Menurut Hadi, visi, terobosan, dan keberanian dimiliki oleh setiap bupati, termasuk di kawasan selatan. Namun, tak semua bupati mampu memberikan kepastian kepada calon penanam modal yang dianggap dapat mendorong pertumbuhan ekonomi atau pembangunan. ”Dengan demikian, investor bisa berhitung, yakin, dan akhirnya mewujudkan investasi,” katanya.

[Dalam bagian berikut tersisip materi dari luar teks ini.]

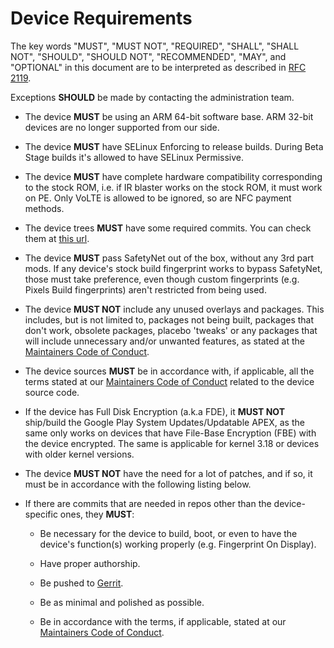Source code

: # Device Requirements

The key words "MUST", "MUST NOT", "REQUIRED", "SHALL", "SHALL NOT", "SHOULD", "SHOULD NOT", "RECOMMENDED",  "MAY", and "OPTIONAL" in this document are to be interpreted as described in [RFC 2119](https://tools.ietf.org/html/rfc2119).

Exceptions **SHOULD** be made by contacting the administration team.

- The device **MUST** be using an ARM 64-bit software base. ARM 32-bit devices are no longer supported from our side.

- The device **MUST** have SELinux Enforcing to release builds. During Beta Stage builds it's allowed to have SELinux Permissive.

- The device **MUST** have complete hardware compatibility corresponding to the stock ROM, i.e. if IR blaster works on the stock ROM, it must work on PE. Only VoLTE is allowed to be ignored, so are NFC payment methods.

- The device trees **MUST** have some required commits. You can check them at [this url](https://github.com/PixelExperience-Devices/required_commits).

- The device **MUST** pass SafetyNet out of the box, without any 3rd part mods. If any device's stock build fingerprint works to bypass SafetyNet, those must take preference, even though custom fingerprints (e.g. Pixels Build fingerprints) aren't restricted from being used.

- The device **MUST NOT** include any unused overlays and packages. This includes, but is not limited to, packages not being built, packages that don't work, obsolete packages, placebo 'tweaks' or any packages that will include unnecessary and/or unwanted features, as stated at the [Maintainers Code of Conduct](https://github.com/PixelExperience/docs/blob/master/maintainers_code_of_conduct.md).

- The device sources **MUST** be in accordance with, if applicable, all the terms stated at our [Maintainers Code of Conduct](https://github.com/PixelExperience/docs/blob/master/maintainers_code_of_conduct.md) related to the device source code.

- If the device has Full Disk Encryption (a.k.a FDE), it **MUST NOT** ship/build the Google Play System Updates/Updatable APEX, as the same only works on devices that have File-Base Encryption (FBE) with the device encrypted. The same is applicable for kernel 3.18 or devices with older kernel versions.

- The device **MUST NOT** have the need for a lot of patches, and if so, it must be in accordance with the following listing below.

- If there are commits that are needed in repos other than the device-specific ones, they **MUST**:

  - Be necessary for the device to build, boot, or even to have the device's function(s) working properly (e.g. Fingerprint On Display).

  - Have proper authorship.

  - Be pushed to [Gerrit](https://gerrit.pixelexperience.org).

  - Be as minimal and polished as possible.

  - Be in accordance with the terms, if applicable, stated at our [Maintainers Code of Conduct](https://github.com/PixelExperience/docs/blob/master/maintainers_code_of_conduct.md).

Adik menilai, pengusaha memiliki cara pikir atau opsi dalam berbisnis. Pembangunan prasarana tidak melulu cespleng secara otomatis menumbuhkan investasi dan mendorong pertumbuhan ekonomi atau pembangunan. Pengusaha lebih berpikir tentang pilihan bisnis yang cocok dan menguntungkan. ”Selatan punya potensi, tetapi mau dikemas untuk bisnis apa?” ujarnya.
Imron berpendapat, Perpres No 80/2019 lebih fokus pada infrastruktur. Padahal, untuk mengembangkan kawasan, ada sejumlah parameter yang belum disinggung, terutama indeks pembangunan manusia. Lihatlah pembangunan Jembatan Surabaya-Madura (Suramadu) yang gagal memberikan dampak positif terhadap kemajuan rakyat Madura.
Di Sampang, Bangkalan, Pamekasan, dan Sumenep, Indeks Pembangunan Manusia yang dilihat dari tingkat pendidikan warganya lebih rendah daripada kabupaten/kota lainnya di daratan Pulau Jawa. Selain itu, di Pulau Madura, tingkat kemiskinan tinggi.
”Nah, di Jatim selatan, kontribusi APBD masih di bawah rata-rata provinsi dan pertumbuhan ekonominya selalu rendah sehingga perlu strategi dan keberanian khusus,” kata Imron.